La Motivazione della Corte
La Corte muove dal vincolo del giudice di rinvio. L’obbligo di uniformarsi alla sentenza di annullamento per ogni questione di diritto decisa è inderogabile: il giudice conserva libertà nella valutazione delle prove relative al punto annullato, ma deve giustificare il proprio convincimento secondo lo schema enunciato nella pronuncia rescindente, restando vincolato a una determinata qualificazione delle risultanze processuali.

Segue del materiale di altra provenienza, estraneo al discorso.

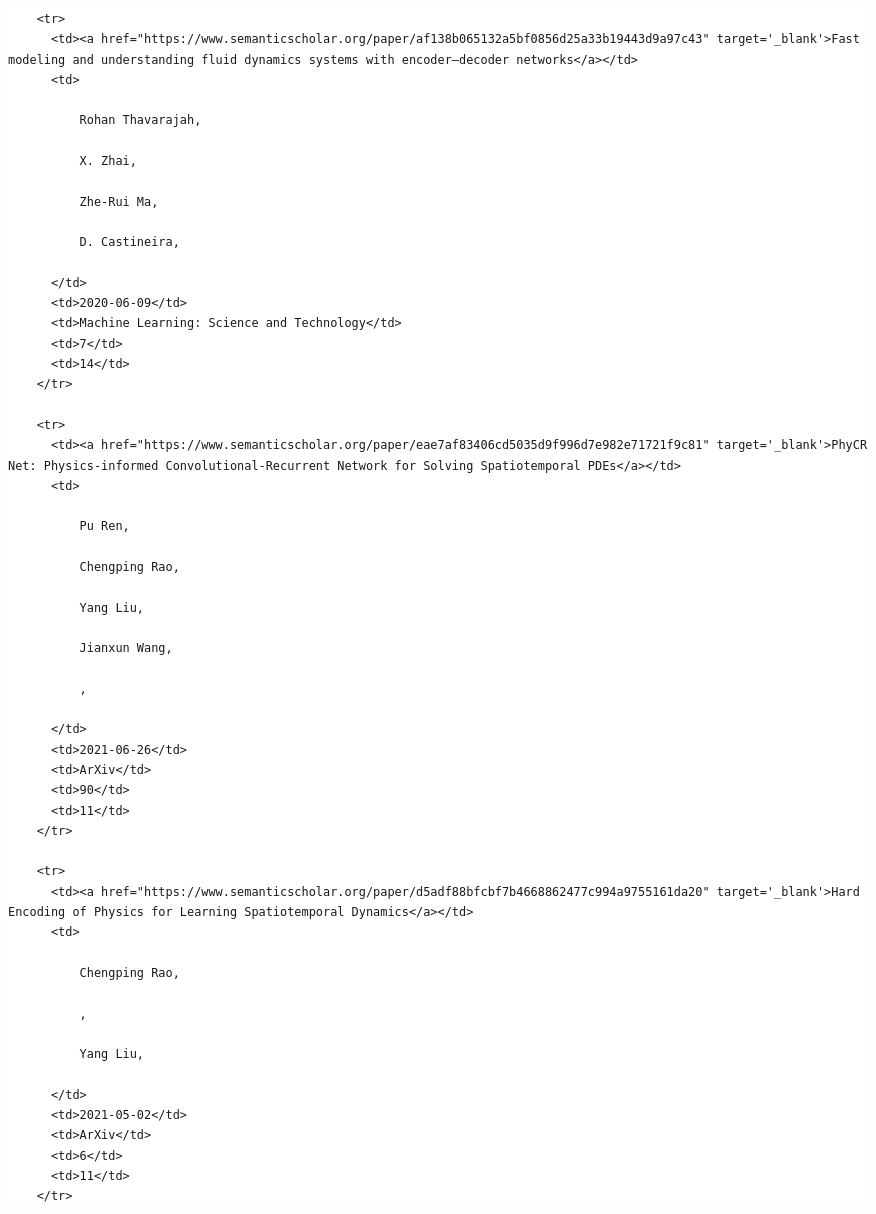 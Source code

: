         <tr>
          <td><a href="https://www.semanticscholar.org/paper/af138b065132a5bf0856d25a33b19443d9a97c43" target='_blank'>Fast modeling and understanding fluid dynamics systems with encoder–decoder networks</a></td>
          <td>
            
              Rohan Thavarajah,
            
              X. Zhai,
            
              Zhe-Rui Ma,
            
              D. Castineira,
            
          </td>
          <td>2020-06-09</td>
          <td>Machine Learning: Science and Technology</td>
          <td>7</td>
          <td>14</td>
        </tr>
    
        <tr>
          <td><a href="https://www.semanticscholar.org/paper/eae7af83406cd5035d9f996d7e982e71721f9c81" target='_blank'>PhyCRNet: Physics-informed Convolutional-Recurrent Network for Solving Spatiotemporal PDEs</a></td>
          <td>
            
              Pu Ren,
            
              Chengping Rao,
            
              Yang Liu,
            
              Jianxun Wang,
            
              ,
            
          </td>
          <td>2021-06-26</td>
          <td>ArXiv</td>
          <td>90</td>
          <td>11</td>
        </tr>
    
        <tr>
          <td><a href="https://www.semanticscholar.org/paper/d5adf88bfcbf7b4668862477c994a9755161da20" target='_blank'>Hard Encoding of Physics for Learning Spatiotemporal Dynamics</a></td>
          <td>
            
              Chengping Rao,
            
              ,
            
              Yang Liu,
            
          </td>
          <td>2021-05-02</td>
          <td>ArXiv</td>
          <td>6</td>
          <td>11</td>
        </tr>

Nel caso concreto, il Tribunale non ha formalmente negato il principio di diritto, ma ha opposto alla fattispecie una diversa condizione normativa, disattendendo la qualificazione giuridica dei fatti già adottata dalla Corte. L’argomento dell’estraneità dell’associazione sportiva dilettantistica alla logica societaria non regge.
L’associazione sportiva dilettantistica appartiene alla categoria degli enti senza fine di lucro, nei quali la garanzia dei creditori è offerta dal fondo comune e dalla responsabilità personale e solidale di chi ha agito in nome e per conto dell’ente, ai sensi dell’art. 38 cod. civ. L’assenza di una quota in capo all’associato non implica assenza di diritti patrimoniali: l’associato è titolare di altre utilità economiche, anche solo indirette, possibili oggetti di contratti ai sensi degli artt. 1321 e 1174 cod. civ., connesse alla sua qualità.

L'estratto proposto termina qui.